■ What is required
From the first line to the last, copy the data exactly and drop the pictures.
── Input data ──
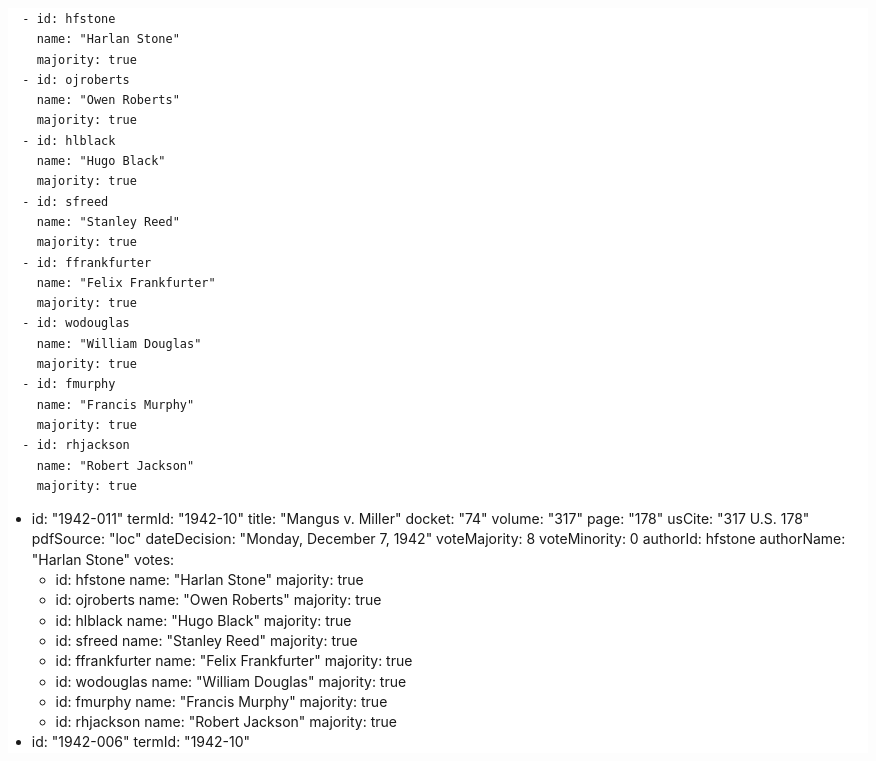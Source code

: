       - id: hfstone
        name: "Harlan Stone"
        majority: true
      - id: ojroberts
        name: "Owen Roberts"
        majority: true
      - id: hlblack
        name: "Hugo Black"
        majority: true
      - id: sfreed
        name: "Stanley Reed"
        majority: true
      - id: ffrankfurter
        name: "Felix Frankfurter"
        majority: true
      - id: wodouglas
        name: "William Douglas"
        majority: true
      - id: fmurphy
        name: "Francis Murphy"
        majority: true
      - id: rhjackson
        name: "Robert Jackson"
        majority: true
  - id: "1942-011"
    termId: "1942-10"
    title: "Mangus v. Miller"
    docket: "74"
    volume: "317"
    page: "178"
    usCite: "317 U.S. 178"
    pdfSource: "loc"
    dateDecision: "Monday, December 7, 1942"
    voteMajority: 8
    voteMinority: 0
    authorId: hfstone
    authorName: "Harlan Stone"
    votes:
      - id: hfstone
        name: "Harlan Stone"
        majority: true
      - id: ojroberts
        name: "Owen Roberts"
        majority: true
      - id: hlblack
        name: "Hugo Black"
        majority: true
      - id: sfreed
        name: "Stanley Reed"
        majority: true
      - id: ffrankfurter
        name: "Felix Frankfurter"
        majority: true
      - id: wodouglas
        name: "William Douglas"
        majority: true
      - id: fmurphy
        name: "Francis Murphy"
        majority: true
      - id: rhjackson
        name: "Robert Jackson"
        majority: true
  - id: "1942-006"
    termId: "1942-10"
───
■ Exercise result
Source code

:       - id: hfstone
        name: "Harlan Stone"
        majority: true
      - id: ojroberts
        name: "Owen Roberts"
        majority: true
      - id: hlblack
        name: "Hugo Black"
        majority: true
      - id: sfreed
        name: "Stanley Reed"
        majority: true
      - id: ffrankfurter
        name: "Felix Frankfurter"
        majority: true
      - id: wodouglas
        name: "William Douglas"
        majority: true
      - id: fmurphy
        name: "Francis Murphy"
        majority: true
      - id: rhjackson
        name: "Robert Jackson"
        majority: true
  - id: "1942-011"
    termId: "1942-10"
    title: "Mangus v. Miller"
    docket: "74"
    volume: "317"
    page: "178"
    usCite: "317 U.S. 178"
    pdfSource: "loc"
    dateDecision: "Monday, December 7, 1942"
    voteMajority: 8
    voteMinority: 0
    authorId: hfstone
    authorName: "Harlan Stone"
    votes:
      - id: hfstone
        name: "Harlan Stone"
        majority: true
      - id: ojroberts
        name: "Owen Roberts"
        majority: true
      - id: hlblack
        name: "Hugo Black"
        majority: true
      - id: sfreed
        name: "Stanley Reed"
        majority: true
      - id: ffrankfurter
        name: "Felix Frankfurter"
        majority: true
      - id: wodouglas
        name: "William Douglas"
        majority: true
      - id: fmurphy
        name: "Francis Murphy"
        majority: true
      - id: rhjackson
        name: "Robert Jackson"
        majority: true
  - id: "1942-006"
    termId: "1942-10"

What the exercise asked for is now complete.